Ramish baissa la tête, et obéit. Il se rendit au pied de la colline. Il chercha longuement, mais sans
jamais rien trouver. Il se souvint du chien. Il était à l’endroit où le Faiseur de Vent était tombé. Près de
lui, le bâton de marcheur gisait, attendant lui aussi le retour de son propriétaire.
Ramish se rendit à cet endroit, et de là, descendit la colline. Elle était très escarpée, et plusieurs
fois, il faillit rouler sur des pierres, et se retrouver tout en bas.
Mais patiemment, il assura ses prises, sur des pierres acérées, ou des arbustes faméliques. Enfin, il
parvint à un gros buisson. Il vit une forme noire étendue dessus. C’était le Faiseur de Vent.
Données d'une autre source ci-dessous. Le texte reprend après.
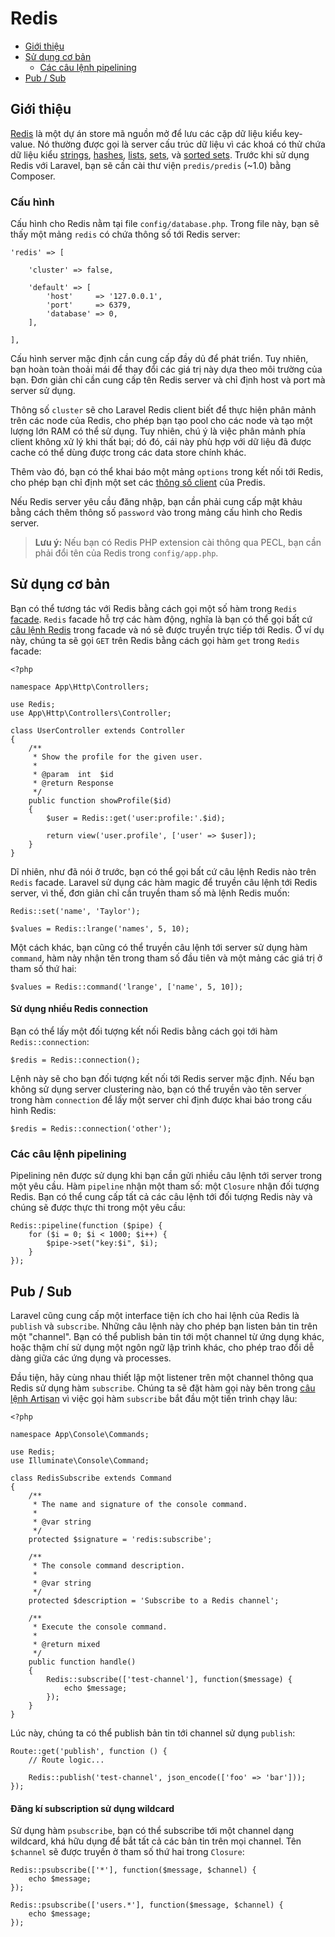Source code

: # Redis

- [Giới thiệu](#introduction)
- [Sử dụng cơ bản](#basic-usage)
    - [Các câu lệnh pipelining](#pipelining-commands)
- [Pub / Sub](#pubsub)

<a name="introduction"></a>
## Giới thiệu

[Redis](http://redis.io) là một dự án store mã nguồn mở để lưu các cặp dữ liệu kiểu key-value. Nó thường được gọi là server cấu trúc dữ liệu vì các khoá có thử chứa dữ liệu kiểu [strings](http://redis.io/topics/data-types#strings), [hashes](http://redis.io/topics/data-types#hashes), [lists](http://redis.io/topics/data-types#lists), [sets](http://redis.io/topics/data-types#sets), và [sorted sets](http://redis.io/topics/data-types#sorted-sets). Trước khi sử dụng Redis với Laravel, bạn sẽ cần cài thư viện `predis/predis` (~1.0) bằng Composer.

<a name="configuration"></a>
### Cấu hình

Cấu hình cho Redis nằm tại file `config/database.php`. Trong file này, bạn sẽ thấy một mảng `redis` có chứa thông số tới Redis server:

    'redis' => [

        'cluster' => false,

        'default' => [
            'host'     => '127.0.0.1',
            'port'     => 6379,
            'database' => 0,
        ],

    ],

Cấu hình server mặc định cần cung cấp đầy dủ để phát triển. Tuy nhiên, bạn hoàn toàn thoải mái để thay đổi các giá trị này dựa theo môi trường của bạn. Đơn giản chỉ cần cung cấp tên Redis server và chỉ định host và port mà server sử dụng.

Thông số `cluster` sẽ cho Laravel Redis client biết để thực hiện phân mảnh trên các node của Redis, cho phép bạn tạo pool cho các node và tạo một lượng lớn RAM có thể sử dụng. Tuy nhiên, chú ý là việc phân mảnh phía client không xử lý khi thất bại; dó đó, cái này phù hợp với dữ liệu đã được cache có thể dùng được trong các data store chính khác.

Thêm vào đó, bạn có thể khai báo một mảng `options` trong kết nối tới Redis, cho phép bạn chỉ định một set các [thông số client](https://github.com/nrk/predis/wiki/Client-Options) của Predis.

Nếu Redis server yêu cầu đăng nhập, bạn cần phải cung cấp mật khảu bằng cách thêm thông số `password` vào trong mảng cấu hình cho Redis server.

> **Lưu ý:** Nếu bạn có Redis PHP extension cài thông qua PECL, bạn cần phải đổi tên của Redis trong `config/app.php`.

<a name="basic-usage"></a>
## Sử dụng cơ bản

Bạn có thể tương tác với Redis bằng cách gọi một số hàm trong `Redis` [facade](/docs/{{version}}/facades). `Redis` facade hỗ trợ các hàm động, nghĩa là bạn có thể gọi bất cứ [câu lệnh Redis](http://redis.io/commands) trong facade và nó sẽ được truyền trực tiếp tới Redis. Ở ví dụ này, chúng ta sẽ gọi `GET` trên Redis bằng cách gọi hàm `get` trong `Redis` facade:

    <?php

    namespace App\Http\Controllers;

    use Redis;
    use App\Http\Controllers\Controller;

    class UserController extends Controller
    {
        /**
         * Show the profile for the given user.
         *
         * @param  int  $id
         * @return Response
         */
        public function showProfile($id)
        {
            $user = Redis::get('user:profile:'.$id);

            return view('user.profile', ['user' => $user]);
        }
    }

Dĩ nhiên, như đã nói ở trước, bạn có thể gọi bất cứ câu lệnh Redis nào trên `Redis` facade. Laravel sử dụng các hàm magic để truyền câu lệnh tới Redis server, vì thế, đơn giản chỉ cần truyền tham số mà lệnh Redis muốn:

    Redis::set('name', 'Taylor');

    $values = Redis::lrange('names', 5, 10);

Một cách khác, bạn cũng có thể truyền câu lệnh tới server sử dụng hàm `command`, hàm này nhận tên trong tham số đầu tiên và một mảng các giá trị ở tham số thứ hai:

    $values = Redis::command('lrange', ['name', 5, 10]);

#### Sử dụng nhiều Redis connection

Bạn có thể lấy một đối tượng kết nối Redis bằng cách gọi tới hàm `Redis::connection`:

    $redis = Redis::connection();

Lệnh này sẽ cho bạn đối tượng kết nối tới Redis server mặc định. Nếu bạn không sử dụng server clustering nào, bạn có thể truyền vào tên server trong hàm `connection` để lấy một server chỉ định được khai báo trong cấu hình Redis:

    $redis = Redis::connection('other');

<a name="pipelining-commands"></a>
### Các câu lệnh pipelining

Pipelining nên được sử dụng khi bạn cần gửi nhiều câu lệnh tới server trong một yêu cầu. Hàm `pipeline` nhận một tham số: một `Closure` nhận đối tượng Redis. Bạn có thể cung cấp tất cả các câu lệnh tới đối tượng Redis này và chúng sẽ được thực thi trong một yêu cầu:

    Redis::pipeline(function ($pipe) {
        for ($i = 0; $i < 1000; $i++) {
            $pipe->set("key:$i", $i);
        }
    });

<a name="pubsub"></a>
## Pub / Sub

Laravel cũng cung cấp một interface tiện ích cho hai lệnh của Redis là `publish` và `subscribe`. Những câu lệnh này cho phép bạn listen bản tin trên một "channel". Bạn có thể publish bản tin tới một channel từ ứng dụng khác, hoặc thậm chí sử dụng một ngôn ngữ lập trình khác, cho phép trao đổi dễ dàng giữa các ứng dụng và processes.

Đầu tiện, hãy cùng nhau thiết lập một listener trên một channel thông qua Redis sử dụng hàm `subscribe`. Chúng ta sẽ đặt hàm gọi này bên trong [câu lệnh Artisan](/docs/{{version}}/artisan) vì việc gọi hàm `subscribe` bắt đầu một tiến trình chạy lâu:

    <?php

    namespace App\Console\Commands;

    use Redis;
    use Illuminate\Console\Command;

    class RedisSubscribe extends Command
    {
        /**
         * The name and signature of the console command.
         *
         * @var string
         */
        protected $signature = 'redis:subscribe';

        /**
         * The console command description.
         *
         * @var string
         */
        protected $description = 'Subscribe to a Redis channel';

        /**
         * Execute the console command.
         *
         * @return mixed
         */
        public function handle()
        {
            Redis::subscribe(['test-channel'], function($message) {
                echo $message;
            });
        }
    }

Lúc này, chúng ta có thể publish bản tin tới channel sử dụng `publish`:

    Route::get('publish', function () {
        // Route logic...

        Redis::publish('test-channel', json_encode(['foo' => 'bar']));
    });

#### Đăng kí subscription sử dụng wildcard

Sử dụng hàm `psubscribe`, bạn có thể subscribe tới một channel dạng wildcard, khá hữu dụng để bắt tất cả các bản tin trên mọi channel. Tên `$channel` sẽ được truyền ở tham số thứ hai trong `Closure`:

    Redis::psubscribe(['*'], function($message, $channel) {
        echo $message;
    });

    Redis::psubscribe(['users.*'], function($message, $channel) {
        echo $message;
    });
Heureusement, le buisson l’avait retenu.
Ramish se mit en devoir de le prendre sur ses épaules, pour le remonter au sommet de la colline. Il
regarda avec curiosité l’être qu’il tenait dans ses bras. Le Faiseur de Vent n’était qu’une ombre,
vaporeuse, qui semblait lui glisser entre les doigts. Enfin, il parvint à se saisir de cette ombre. Il
remonta la colline, avec plus de mal qu’il n’en avait eu pour la descendre, chargé comme il l’était de
cet être étrange.
Enfin, il le déposa au sommet de la colline, et attendit. Le chien s’approcha de son maître et le
renifla. Au bout de quelques minutes, le Faiseur de Vent se remit debout avec un peu d’hésitation. Il
tournait le dos à Ramish, qui se tenait courbé, face contre terre, terrifié de se trouver si près d’un des
Esprits. Mais le Faiseur de Vent reprit sa route, comme si Ramish n’avait jamais interrompu sa
promenade l’autre nuit. Le chien le suivit sans broncher. Au détour du chemin, juste avant de
disparaître à sa vue, le Faiseur de Vent se retourna et fit un léger signe de tête au jeune villageois. Puis
il continua sa marche.
Ramish resta là, hébété, pendant un temps qu’il n’aurait su compter. Enfin, l’orage éclata, le plus
puissant jamais connu de mémoire de villageois. Ramish sentit la pluie le tremper, le vent le fouetter,
mais rien ne pouvait le faire bouger. Quand enfin l’orage se calma, il secoua la tête, comme s’il se
réveillait d’une longue nuit de sommeil. Il se souvint qu’il devait rentrer au village. Mais il savait bien
ce qui l’y attendait. Aussi mit-il encore plus de temps à descendre la colline, qu’il n’en avait pris pour
la gravir, alors qu’il était chargé du Faiseur de Vent.
Il arriva au village, et vit les villageois assemblés. Devant sa maison, le Guérisseur se tenait.
Ramish le regarda droit dans les yeux, et le Guérisseur hocha la tête. L’inéluctable s’était produit.